§ **WHAT IS REQUIRED**
Lines before the one containing "(A) \sigma (A" are excluded; reproduce that line and all lines after it in the entries below, exactly.

··········

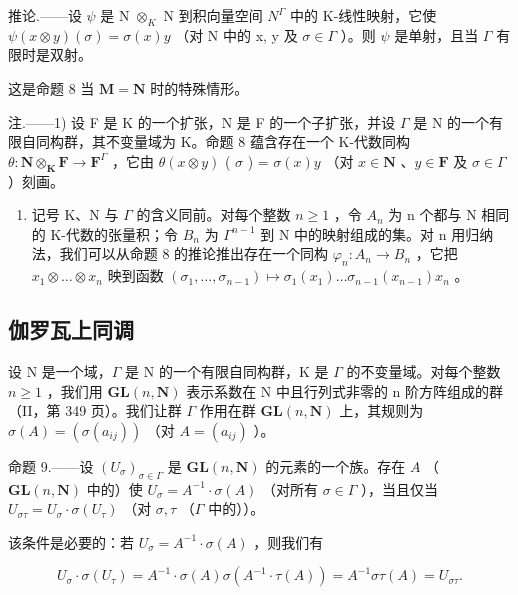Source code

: 推论.——设 \(\psi\) 是 N \(\otimes_{K}\) N 到积向量空间 \(N^{\Gamma}\) 中的 K-线性映射，它使 \(\psi(x \otimes y) (\sigma) = \sigma(x)y\) （对 N 中的 x, y 及 \(\sigma \in \Gamma\) ）。则 \(\psi\) 是单射，且当 \(\Gamma\) 有限时是双射。

这是命题 8 当 \(\mathbf{M} = \mathbf{N}\) 时的特殊情形。

注.——1) 设 F 是 K 的一个扩张，N 是 F 的一个子扩张，并设 \(\Gamma\) 是 N 的一个有限自同构群，其不变量域为 K。命题 8 蕴含存在一个 K-代数同构 \(\theta: \mathbf{N} \otimes_{\mathbf{K}} \mathbf{F} \to \mathbf{F}^{\Gamma}\) ，它由 \(\theta(x \otimes y)\) ( \(\sigma\) ) = \(\sigma(x)y\) （对 \(x \in \mathbf{N}\) 、\(y \in \mathbf{F}\) 及 \(\sigma \in \Gamma\) ）刻画。

\begin{enumerate}
\def\labelenumi{\arabic{enumi})}
\setcounter{enumi}{1}
\tightlist
\item
  记号 K、N 与 \(\Gamma\) 的含义同前。对每个整数 \(n \geqslant 1\) ，令 \(A_{n}\) 为 n 个都与 N 相同的 K-代数的张量积；令 \(B_{n}\) 为 \(\Gamma^{n-1}\) 到 N 中的映射组成的集。对 n 用归纳法，我们可以从命题 8 的推论推出存在一个同构 \(\varphi_{n}: A_{n} \to B_{n}\) ，它把 \(x_{1} \otimes \ldots \otimes x_{n}\) 映到函数 \((\sigma_{1}, \ldots, \sigma_{n-1}) \mapsto \sigma_{1}(x_{1}) \ldots \sigma_{n-1}(x_{n-1}) x_{n}\) 。
\end{enumerate}

\subsection{伽罗瓦上同调}

设 N 是一个域，\(\Gamma\) 是 N 的一个有限自同构群，K 是 \(\Gamma\) 的不变量域。对每个整数 \(n \geqslant 1\) ，我们用 \(\mathbf{GL}(n, \mathbf{N})\) 表示系数在 N 中且行列式非零的 n 阶方阵组成的群（II，第 349 页）。我们让群 \(\Gamma\) 作用在群 \(\mathbf{GL}(n, \mathbf{N})\) 上，其规则为 \(\sigma(A) = (\sigma(a_{ij}))\) （对 \(A = (a_{ij})\) ）。

命题 9.——设 \((U_{\sigma})_{\sigma \in \Gamma}\) 是 \(\mathbf{GL}(n, \mathbf{N})\) 的元素的一个族。存在 \(A\) （\(\mathbf{GL}(n, \mathbf{N})\) 中的）使 \(U_{\sigma} = A^{-1} \cdot \sigma(A)\) （对所有 \(\sigma \in \Gamma\) ），当且仅当 \(U_{\sigma\tau} = U_{\sigma} \cdot \sigma(U_{\tau})\) （对 \(\sigma, \tau\) （\(\Gamma\) 中的））。

该条件是必要的：若 \(U_{\sigma} = A^{-1} \cdot \sigma(A)\) ，则我们有

\[
U _ {\sigma} \cdot \sigma (U _ {\tau}) = A ^ {- 1} \cdot \sigma (A) \sigma (A ^ {- 1} \cdot \tau (A)) = A ^ {- 1} \sigma \tau (A) = U _ {\sigma \tau}.
\]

··········

§ **EXERCISE RESPONSE**
U _ {\sigma} \cdot \sigma (U _ {\tau}) = A ^ {- 1} \cdot \sigma (A) \sigma (A ^ {- 1} \cdot \tau (A)) = A ^ {- 1} \sigma \tau (A) = U _ {\sigma \tau}.
\]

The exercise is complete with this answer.